Label‐Free Clustering Analysis Platform Drives Cascaded Workflow for Scalable Production of Therapeutic Extracellular Vesicles

ABSTRACT

Extracellular vesicles (EVs) have emerged as highly promising natural nanomedicines and nanocarriers, holding transformative potential for the treatment of various diseases. However, the lack of rapid and comprehensive characterization techniques for EV preparation analysis, coupled with the absence of efficient quality control methods, significantly hinders process optimization and large‐scale production. To address these challenges, we developed a label‐free clustering analysis (LFCA) platform that integrates nano‐flow cytometry for particle size distribution analysis with a clustering algorithm to deconvolute EV subpopulations and distinguish them from impurities.
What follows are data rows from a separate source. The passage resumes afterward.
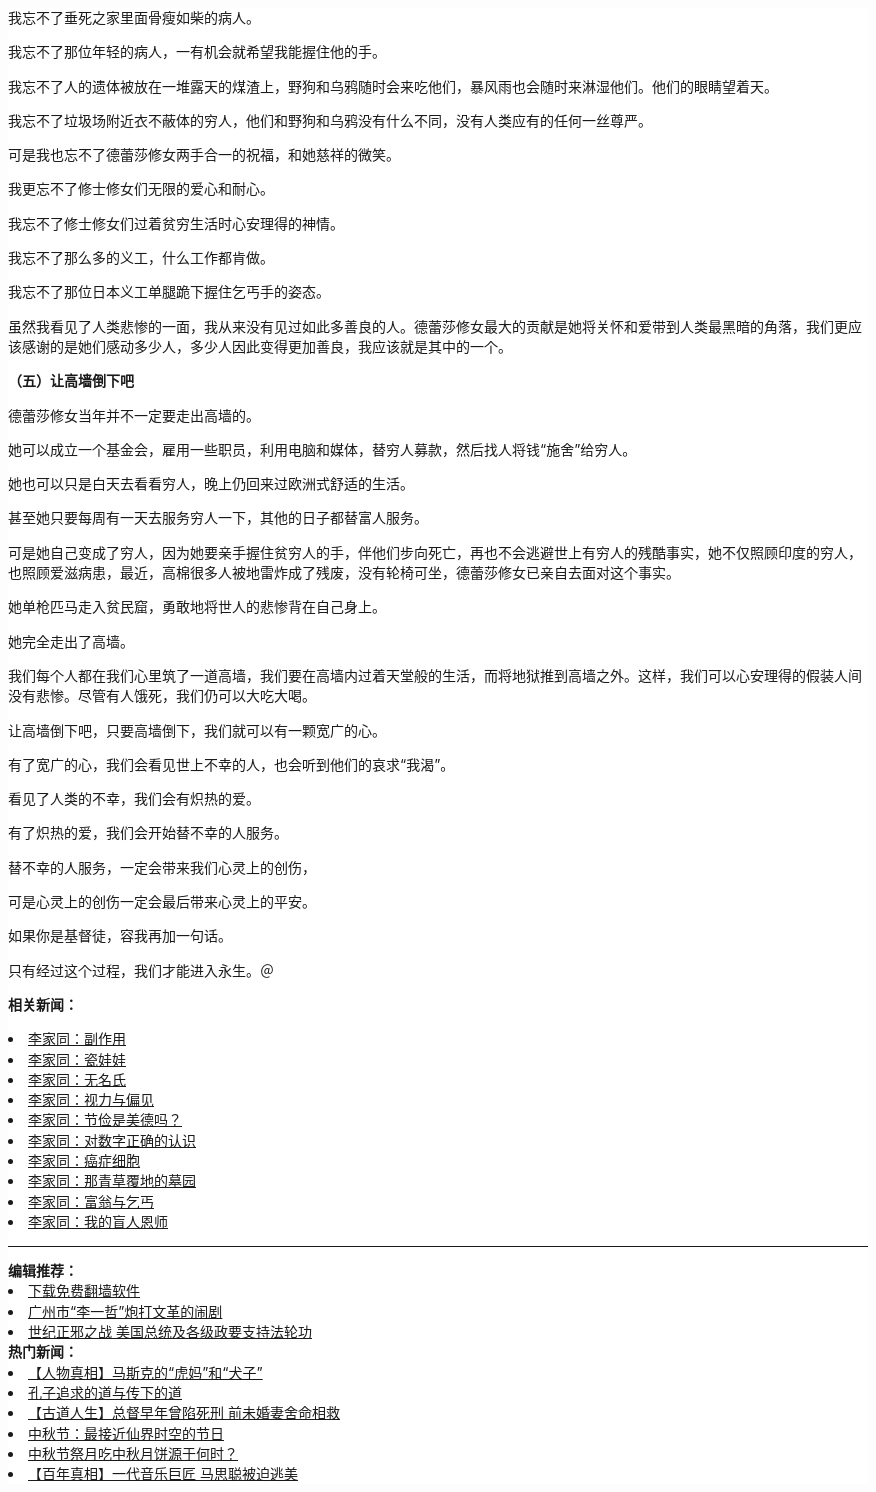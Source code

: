 <p>我忘不了垂死之家里面骨瘦如柴的病人。</p>
<p>我忘不了那位年轻的病人，一有机会就希望我能握住他的手。</p>
<p>我忘不了人的遗体被放在一堆露天的煤渣上，野狗和乌鸦随时会来吃他们，暴风雨也会随时来淋湿他们。他们的眼睛望着天。</p>
<p>我忘不了垃圾场附近衣不蔽体的穷人，他们和野狗和乌鸦没有什么不同，没有人类应有的任何一丝尊严。</p>
<p>可是我也忘不了德蕾莎修女两手合一的祝福，和她慈祥的微笑。</p>
<p>我更忘不了修士修女们无限的爱心和耐心。</p>
<p>我忘不了修士修女们过着贫穷生活时心安理得的神情。</p>
<p>我忘不了那么多的义工，什么工作都肯做。</p>
<p>我忘不了那位日本义工单腿跪下握住乞丐手的姿态。</p>
<p>虽然我看见了人类悲惨的一面，我从来没有见过如此多善良的人。德蕾莎修女最大的贡献是她将关怀和爱带到人类最黑暗的角落，我们更应该感谢的是她们感动多少人，多少人因此变得更加善良，我应该就是其中的一个。</p>
<p><B>（五）让高墙倒下吧</B></p>
<p>德蕾莎修女当年并不一定要走出高墙的。</p>
<p>她可以成立一个基金会，雇用一些职员，利用电脑和媒体，替穷人募款，然后找人将钱“施舍”给穷人。</p>
<p>她也可以只是白天去看看穷人，晚上仍回来过欧洲式舒适的生活。</p>
<p>甚至她只要每周有一天去服务穷人一下，其他的日子都替富人服务。</p>
<p>可是她自己变成了穷人，因为她要亲手握住贫穷人的手，伴他们步向死亡，再也不会逃避世上有穷人的残酷事实，她不仅照顾印度的穷人，也照顾爱滋病患，最近，高棉很多人被地雷炸成了残废，没有轮椅可坐，德蕾莎修女已亲自去面对这个事实。</p>
<p>她单枪匹马走入贫民窟，勇敢地将世人的悲惨背在自己身上。</p>
<p>她完全走出了高墙。</p>
<p>我们每个人都在我们心里筑了一道高墙，我们要在高墙内过着天堂般的生活，而将地狱推到高墙之外。这样，我们可以心安理得的假装人间没有悲惨。尽管有人饿死，我们仍可以大吃大喝。</p>
<p>让高墙倒下吧，只要高墙倒下，我们就可以有一颗宽广的心。</p>
<p>有了宽广的心，我们会看见世上不幸的人，也会听到他们的哀求“我渴”。</p>
<p>看见了人类的不幸，我们会有炽热的爱。</p>
<p>有了炽热的爱，我们会开始替不幸的人服务。</p>
<p>替不幸的人服务，一定会带来我们心灵上的创伤，</p>
<p>可是心灵上的创伤一定会最后带来心灵上的平安。</p>
<p>如果你是基督徒，容我再加一句话。</p>
<p>只有经过这个过程，我们才能进入永生。＠<font color=#ffffff>(http://www.dajiyuan.com)</font></p>
<p>
<strong>相关新闻：</strong>
<li><a href="https://github.com/19920513/djy/blob/master/gb/4/7/15/n596649.md#1">李家同：副作用</a></li>
<li><a href="https://github.com/19920513/djy/blob/master/gb/4/7/21/n603537.md#1">李家同：瓷娃娃</a></li>
<li><a href="https://github.com/19920513/djy/blob/master/gb/4/8/5/n617672.md#1">李家同：无名氏</a></li>
<li><a href="https://github.com/19920513/djy/blob/master/gb/4/8/26/n640048.md#1">李家同：视力与偏见</a></li>
<li><a href="https://github.com/19920513/djy/blob/master/gb/4/9/8/n654323.md#1">李家同：节俭是美德吗？</a></li>
<li><a href="https://github.com/19920513/djy/blob/master/gb/4/9/30/n675591.md#1">李家同：对数字正确的认识</a></li>
<li><a href="https://github.com/19920513/djy/blob/master/gb/4/11/11/n714370.md#1">李家同：癌症细胞</a></li>
<li><a href="https://github.com/19920513/djy/blob/master/gb/4/12/12/n745168.md#1">李家同：那青草覆地的墓园</a></li>
<li><a href="https://github.com/19920513/djy/blob/master/gb/5/2/16/n749820.md#1">李家同：富翁与乞丐</a></li>
<li><a href="https://github.com/19920513/djy/blob/master/gb/4/12/29/n761081.md#1">李家同：我的盲人恩师</a></li>
<hr>
<strong>编辑推荐：</strong>
<li><a href="https://github.com/19920513/www/blob/master/README.md?dfh#1" target="_blank">下载免费翻墙软件</a></li><li><a href="https://github.com/tsiac2612/djy/blob/master/gb/18/7/25/n10588772.md#1" target="_blank">广州市“李一哲”炮打文革的闹剧</a></li><li><a href="https://github.com/tsiac2612/djy/blob/master/gb/19/8/7/n11437477.md#1" target="_blank">世纪正邪之战 美国总统及各级政要支持法轮功</a></li>
<strong>热门新闻：</strong>
<li><a href="https://github.com/19920513/djy/blob/master/gb/23/9/25/n14081006.md#1">【人物真相】马斯克的“虎妈”和“犬子”</a></li>
<li><a href="https://github.com/19920513/djy/blob/master/gb/23/9/21/n14078338.md#1">孔子追求的道与传下的道</a></li>
<li><a href="https://github.com/19920513/djy/blob/master/gb/23/8/31/n14064457.md#1">【古道人生】总督早年曾陷死刑 前未婚妻舍命相救</a></li>
<li><a href="https://github.com/19920513/djy/blob/master/gb/23/9/23/n14079824.md#1">中秋节：最接近仙界时空的节日</a></li>
<li><a href="https://github.com/19920513/djy/blob/master/gb/23/9/23/n14079576.md#1">中秋节祭月吃中秋月饼源于何时？</a></li>
<li><a href="https://github.com/19920513/djy/blob/master/gb/23/9/27/n14082529.md#1">【百年真相】一代音乐巨匠 马思聪被迫逃美</a></li>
This platform enables the rapid quantification of EV component distribution and composition within 5 min using minimal sample input. Leveraging the high‐throughput capabilities of LFCA, we established a cascaded workflow incorporating a microcarrier‐based 3D culture system, a custom tangential flow filtration device, and multimodal size exclusion chromatography for EV preparation from adipose mesenchymal stem cells. This approach achieves a 4‐fold increase in EV yield compared to ultracentrifugation while maintaining comparable purity and preserving EV integrity. Critically, the resulting EVs exhibited enhanced functional potency in pro‐angiogenic and anti‐inflammatory assays, confirming the clinical relevance of our optimized production system. These advancements provide a scalable solution for EV production, paving the way for clinical applications.